Work order: Which lines of the entries contain the string "Conclusion"? Please find them and copy them.

(Extracted data entries)

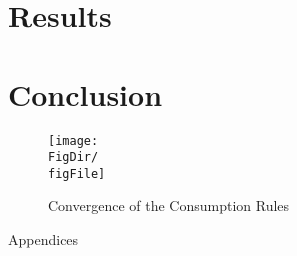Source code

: \documentclass[titlepage]{\econtex}\providecommand{\texname}{BufferStockTheory}
\providecommand{\FigDir}{Figures}
\providecommand{\TableDir}{Tables}
\begin{document}







\hypertarget{Results}{}
\section{Results}


\hypertarget{Conclusion}{}
\section{Conclusion}







\providecommand{\figName}{Convergence-of-the-Consumption-Rules}
\providecommand{\figFile}{cFuncsConverge}
\hypertarget{\figFile}{}
\hypertarget{\figName}{}
\begin{figure}[tbp]
\centerline{\texttt{[image: \\FigDir/\\figFile]}}
\caption{Convergence of the Consumption Rules}
\label{fig:\figFile}
\end{figure}














\clearpage\vfill\eject

\appendix

\centerline{\LARGE Appendices}\vspace{0.2in}




\clearpage\vfill\eject

\normalsize



\end{document}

Solution below:
\hypertarget{Conclusion}{}
\section{Conclusion}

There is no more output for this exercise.